En marzo de 2024, la tasa de inflación en Lima Metropolitana registró un incremento del 3,8%, consolidándose como el alza más significativa en un periodo superior a tres décadas. Este fenómeno económico, verificado a través de datos oficiales, fue impulsado principalmente por el encarecimiento del transporte y los alimentos, en un contexto de crisis de suministro de gas natural de Camisea y tensiones geopolíticas que han elevado los costos del petróleo.
Impacto de la crisis energética y costos de transporte
La evidencia estadística indica que el sector del transporte fue el principal motor del aumento de precios, directamente vinculado a la interrupción del flujo de gas natural de Camisea. La sustitución forzosa por combustibles líquidos, cuyo precio se ha disparado debido a la volatilidad del petróleo en el mercado internacional, ha trasladado estos costos al consumidor final. Los datos revelan que la cadena de suministro de alimentos también se vio afectada por el aumento de los fletes, exacerbando la presión inflacionaria en los hogares limeños.
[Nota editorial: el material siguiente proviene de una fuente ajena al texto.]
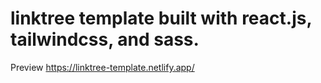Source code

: # linktree template built with react.js, tailwindcss, and sass.

Preview
https://linktree-template.netlify.app/
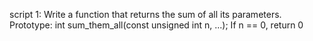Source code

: script 1: Write a function that returns the sum of all its parameters.
Prototype: int sum_them_all(const unsigned int n, ...);
If n == 0, return 0
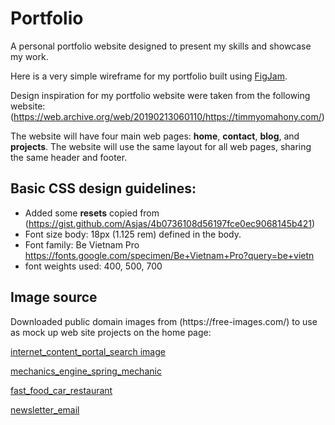 # Portfolio


A personal portfolio website designed to present my skills and showcase my work.

Here is a very simple wireframe for my portfolio built using [FigJam](https://www.figma.com/file/m4qT6pQFJhMUwgO150SbAy/Portafolio-Website?node-id=0%3A1).
<br>

Design inspiration for my portfolio website were taken from the following website:(https://web.archive.org/web/20190213060110/https://timmyomahony.com/)

The website will have four main web pages: **home**, **contact**, **blog**, and **projects**. The website will use the same layout for all web pages, sharing the same header and footer.

## Basic CSS design guidelines:
- Added some **resets** copied from (https://gist.github.com/Asjas/4b0736108d56197fce0ec9068145b421)
- Font size body: 18px (1.125 rem) defined in the body.
- Font family: Be Vietnam Pro
https://fonts.google.com/specimen/Be+Vietnam+Pro?query=be+vietn
- font weights used: 400, 500, 700

## Image source
<p>Downloaded public domain images from (https://free-images.com/) to use as mock up web site projects on the home page:</p>

[internet_content_portal_search image](https://free-images.com/display/internet_content_portal_search.html)

[mechanics_engine_spring_mechanic](https://free-images.com/display/mechanics_engine_springs_mechanic.html)

[fast_food_car_restaurant](https://free-images.com/display/fast_food_car_restaurant.html)

[newsletter_email](https://free-images.com/display/newsletter_email_e_mail.html)
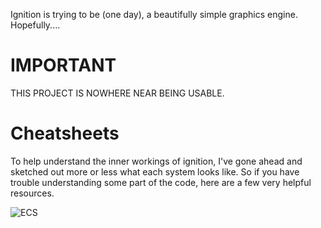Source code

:Ignition is trying to be (one day), a beautifully simple graphics engine. Hopefully....

# IMPORTANT

THIS PROJECT IS NOWHERE NEAR BEING USABLE. 

# Cheatsheets

To help understand the inner workings of ignition, I've gone ahead and sketched out more or less what each system looks like. So if you have trouble understanding some part of the code, here are a few very helpful resources.

![ECS](https://user-images.githubusercontent.com/52417950/171990743-e331d18b-82fa-46eb-8b58-4f01898c2bef.png)

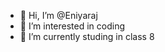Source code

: - 👋 Hi, I’m @Eniyaraj
- 👀 I’m interested in coding
- 🌱 I’m currently studing in class 8

<!---
Eniyaraj/Eniyaraj is a ✨ special ✨ repository because its `README.md` (this file) appears on your GitHub profile.
You can click the Preview link to take a look at your changes.
--->
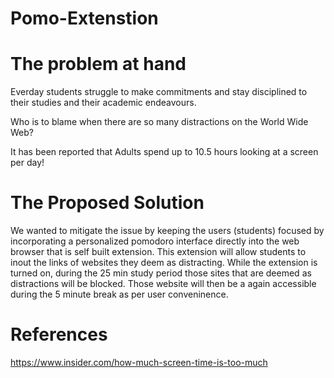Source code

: # Pomo-Extenstion
# The problem at hand
Everday students struggle to make commitments and stay disciplined to their studies and their academic endeavours. 

Who is to blame when there are so many distractions on the World Wide Web?

It has been reported that Adults spend up to 10.5 hours looking at a screen per day!
# The Proposed Solution
We wanted to mitigate the issue by keeping the users (students) focused by incorporating a personalized pomodoro interface directly into the web browser that is self built extension. This extension will allow students to inout the links of websites they deem as distracting. While the extension is turned on, during the 25 min study period those sites that are deemed as distractions will be blocked. Those website will then be a again accessible during the 5 minute break as per user conveninence.
# References
https://www.insider.com/how-much-screen-time-is-too-much

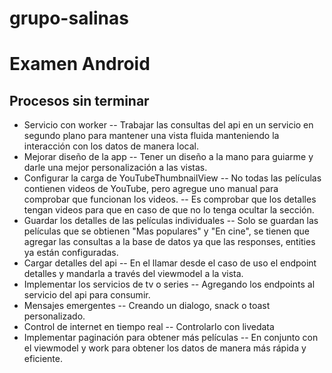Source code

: # grupo-salinas
# Examen Android
## Procesos sin terminar

- Servicio con worker 
 -- Trabajar las consultas del api en un servicio en segundo plano para mantener una vista fluida manteniendo la interacción con los datos de manera local.
- Mejorar diseño de la app
-- Tener un diseño a la mano para guiarme y darle una mejor personalización a las vistas.
- Configurar la carga de YouTubeThumbnailView 
-- No todas las películas contienen videos de YouTube, pero agregue uno manual para comprobar que funcionan los videos.
-- Es comprobar que los detalles tengan videos para que en caso de que no lo tenga ocultar la sección.
- Guardar los detalles de las películas individuales
-- Solo se guardan las películas que se obtienen "Mas populares" y "En cine", se tienen que agregar las consultas a la base de datos ya que las responses, entities ya están configuradas.
- Cargar detalles del api
-- En el llamar desde el caso de uso el endpoint detalles y mandarla a través del viewmodel a la vista.
- Implementar los servicios de tv o series
-- Agregando los endpoints al servicio del api para consumir. 
- Mensajes emergentes
-- Creando un dialogo, snack o toast personalizado.
- Control de internet en tiempo real
-- Controlarlo con livedata
- Implementar paginación para obtener más películas
-- En conjunto con el viewmodel y work para obtener los datos de manera más rápida y eficiente.



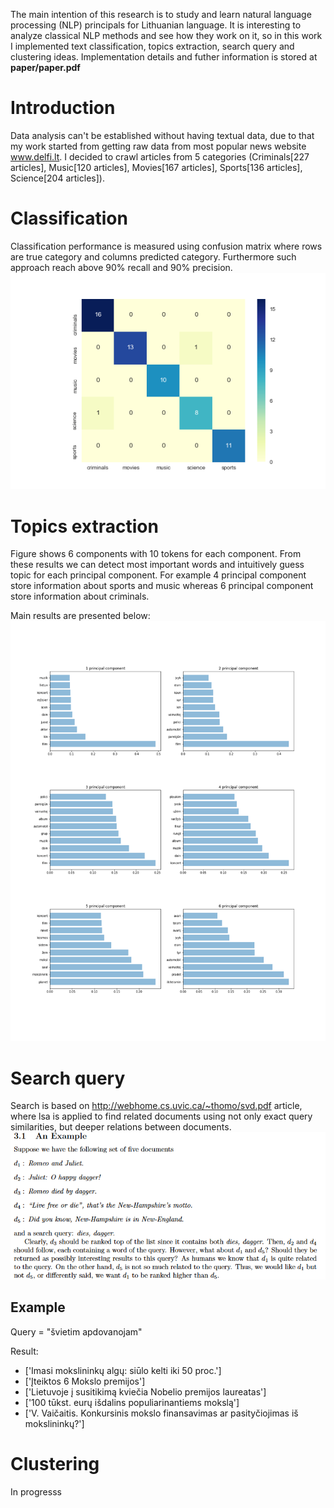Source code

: The main intention of this research is to study and learn natural language processing (NLP) principals  for Lithuanian language. It is interesting to analyze classical NLP methods and see how they work on it, so in this work I implemented text classification, topics extraction, search query and clustering ideas. Implementation details and futher information is stored at **paper/paper.pdf**

# Introduction
Data analysis can't be established without having textual data, due to that my work started from getting raw data from most popular news website www.delfi.lt. I decided to crawl articles from 5 categories (Criminals[227 articles], Music[120 articles], Movies[167 articles], Sports[136 articles], Science[204 articles]).
# Classification

Classification performance is measured using confusion matrix where rows are
true category and columns predicted category. Furthermore such approach reach above 90% recall and 90% precision.
![GitHub Logo](/visualizations/confussion_matrix.png)

# Topics extraction
Figure shows 6 components with 10 tokens for each component. From these results we can detect most important words and intuitively guess topic for each principal component. For example 4 principal component store information about  sports and music whereas 6 principal component store information about criminals.

Main results are presented below:
![GitHub Logo](/visualizations/main_term_components.png)


# Search query

Search is based on http://webhome.cs.uvic.ca/~thomo/svd.pdf article, where lsa is applied to find related documents using not only exact query similarities, but deeper relations between documents.
![GitHub Logo](/visualizations/search_query_example.png)
## Example
Query = "švietim apdovanojam"

Result:

* ['Imasi mokslininkų algų: siūlo kelti iki 50 proc.']
* ['Įteiktos 6 Mokslo premijos']
* ['Lietuvoje į susitikimą kviečia Nobelio premijos laureatas']
* ['100 tūkst. eurų išdalins populiarinantiems mokslą']
* ['V. Vaičaitis. Konkursinis mokslo finansavimas ar pasityčiojimas iš mokslininkų?']

# Clustering

In progresss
Proyecciones de riesgo y análisis técnico
Los analistas económicos advierten sobre la persistencia de estos riesgos en los próximos meses, señalando que el efecto no es meramente transitorio si no se resuelve la estabilidad del suministro energético. La combinación de factores externos, como las tensiones geopolíticas, y problemas internos de infraestructura, genera un escenario de incertidumbre para la proyección de la inflación anual. Se requiere un monitoreo estricto de los indicadores de precios de los combustibles y la respuesta de la política monetaria para contener la espiral de costos.
"El fuerte incremento de precios en marzo estuvo impulsado por el encarecimiento del transporte y alimentos, en un contexto de crisis del gas de Camisea y tensiones geopolíticas. Analistas advierten riesgos en los próximos meses."